Below is the data. Give it again, complete and exact.

RECORDS TO PROCESS Block Start

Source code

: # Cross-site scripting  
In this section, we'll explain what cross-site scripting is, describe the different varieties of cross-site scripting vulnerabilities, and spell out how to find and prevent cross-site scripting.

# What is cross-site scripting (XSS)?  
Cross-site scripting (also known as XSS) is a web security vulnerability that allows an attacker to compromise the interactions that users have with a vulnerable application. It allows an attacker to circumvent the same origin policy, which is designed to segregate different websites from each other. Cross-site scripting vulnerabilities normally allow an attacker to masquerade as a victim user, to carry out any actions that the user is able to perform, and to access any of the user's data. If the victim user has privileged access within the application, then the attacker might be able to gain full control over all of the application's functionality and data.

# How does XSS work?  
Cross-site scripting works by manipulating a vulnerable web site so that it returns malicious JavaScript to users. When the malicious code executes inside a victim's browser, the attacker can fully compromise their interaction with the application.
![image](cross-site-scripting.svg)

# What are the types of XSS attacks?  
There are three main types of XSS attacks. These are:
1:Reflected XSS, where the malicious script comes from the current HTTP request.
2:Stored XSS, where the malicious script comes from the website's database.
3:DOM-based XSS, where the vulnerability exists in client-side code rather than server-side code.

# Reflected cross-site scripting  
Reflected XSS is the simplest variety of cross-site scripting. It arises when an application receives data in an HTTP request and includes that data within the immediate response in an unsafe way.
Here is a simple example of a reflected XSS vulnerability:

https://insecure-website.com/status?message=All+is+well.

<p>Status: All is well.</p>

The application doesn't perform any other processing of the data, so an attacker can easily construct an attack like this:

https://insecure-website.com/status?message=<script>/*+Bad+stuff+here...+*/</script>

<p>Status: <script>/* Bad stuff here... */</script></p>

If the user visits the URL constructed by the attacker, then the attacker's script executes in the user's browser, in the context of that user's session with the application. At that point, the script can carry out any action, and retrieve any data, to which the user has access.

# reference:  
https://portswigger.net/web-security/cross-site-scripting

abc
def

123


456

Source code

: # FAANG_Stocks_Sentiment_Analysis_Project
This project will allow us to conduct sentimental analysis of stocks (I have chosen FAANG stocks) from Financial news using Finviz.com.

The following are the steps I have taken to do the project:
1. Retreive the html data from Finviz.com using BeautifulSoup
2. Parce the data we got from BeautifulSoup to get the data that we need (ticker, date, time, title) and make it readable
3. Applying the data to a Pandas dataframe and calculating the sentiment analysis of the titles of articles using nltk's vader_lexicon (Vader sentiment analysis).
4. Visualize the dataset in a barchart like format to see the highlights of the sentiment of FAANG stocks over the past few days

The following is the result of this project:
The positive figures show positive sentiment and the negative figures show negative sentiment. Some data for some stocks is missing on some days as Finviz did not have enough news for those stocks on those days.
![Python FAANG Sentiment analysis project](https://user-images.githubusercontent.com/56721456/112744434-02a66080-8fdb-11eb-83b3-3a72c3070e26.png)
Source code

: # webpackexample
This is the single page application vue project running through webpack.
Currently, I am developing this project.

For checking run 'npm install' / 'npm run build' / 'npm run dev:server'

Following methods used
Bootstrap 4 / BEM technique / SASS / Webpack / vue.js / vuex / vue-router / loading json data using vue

RECORDS TO PROCESS Block End

> _ANSWER TO THIS PROBLEM_:
Source code

: # Cross-site scripting  
In this section, we'll explain what cross-site scripting is, describe the different varieties of cross-site scripting vulnerabilities, and spell out how to find and prevent cross-site scripting.

# What is cross-site scripting (XSS)?  
Cross-site scripting (also known as XSS) is a web security vulnerability that allows an attacker to compromise the interactions that users have with a vulnerable application. It allows an attacker to circumvent the same origin policy, which is designed to segregate different websites from each other. Cross-site scripting vulnerabilities normally allow an attacker to masquerade as a victim user, to carry out any actions that the user is able to perform, and to access any of the user's data. If the victim user has privileged access within the application, then the attacker might be able to gain full control over all of the application's functionality and data.

# How does XSS work?  
Cross-site scripting works by manipulating a vulnerable web site so that it returns malicious JavaScript to users. When the malicious code executes inside a victim's browser, the attacker can fully compromise their interaction with the application.
![image](cross-site-scripting.svg)

# What are the types of XSS attacks?  
There are three main types of XSS attacks. These are:
1:Reflected XSS, where the malicious script comes from the current HTTP request.
2:Stored XSS, where the malicious script comes from the website's database.
3:DOM-based XSS, where the vulnerability exists in client-side code rather than server-side code.

# Reflected cross-site scripting  
Reflected XSS is the simplest variety of cross-site scripting. It arises when an application receives data in an HTTP request and includes that data within the immediate response in an unsafe way.
Here is a simple example of a reflected XSS vulnerability:

https://insecure-website.com/status?message=All+is+well.

<p>Status: All is well.</p>

The application doesn't perform any other processing of the data, so an attacker can easily construct an attack like this:

https://insecure-website.com/status?message=<script>/*+Bad+stuff+here...+*/</script>

<p>Status: <script>/* Bad stuff here... */</script></p>

If the user visits the URL constructed by the attacker, then the attacker's script executes in the user's browser, in the context of that user's session with the application. At that point, the script can carry out any action, and retrieve any data, to which the user has access.

# reference:  
https://portswigger.net/web-security/cross-site-scripting

abc
def

123


456

Source code

: # FAANG_Stocks_Sentiment_Analysis_Project
This project will allow us to conduct sentimental analysis of stocks (I have chosen FAANG stocks) from Financial news using Finviz.com.

The following are the steps I have taken to do the project:
1. Retreive the html data from Finviz.com using BeautifulSoup
2. Parce the data we got from BeautifulSoup to get the data that we need (ticker, date, time, title) and make it readable
3. Applying the data to a Pandas dataframe and calculating the sentiment analysis of the titles of articles using nltk's vader_lexicon (Vader sentiment analysis).
4. Visualize the dataset in a barchart like format to see the highlights of the sentiment of FAANG stocks over the past few days

The following is the result of this project:
The positive figures show positive sentiment and the negative figures show negative sentiment. Some data for some stocks is missing on some days as Finviz did not have enough news for those stocks on those days.
![Python FAANG Sentiment analysis project](https://user-images.githubusercontent.com/56721456/112744434-02a66080-8fdb-11eb-83b3-3a72c3070e26.png)
Source code

: # webpackexample
This is the single page application vue project running through webpack.
Currently, I am developing this project.

For checking run 'npm install' / 'npm run build' / 'npm run dev:server'

Following methods used
Bootstrap 4 / BEM technique / SASS / Webpack / vue.js / vuex / vue-router / loading json data using vue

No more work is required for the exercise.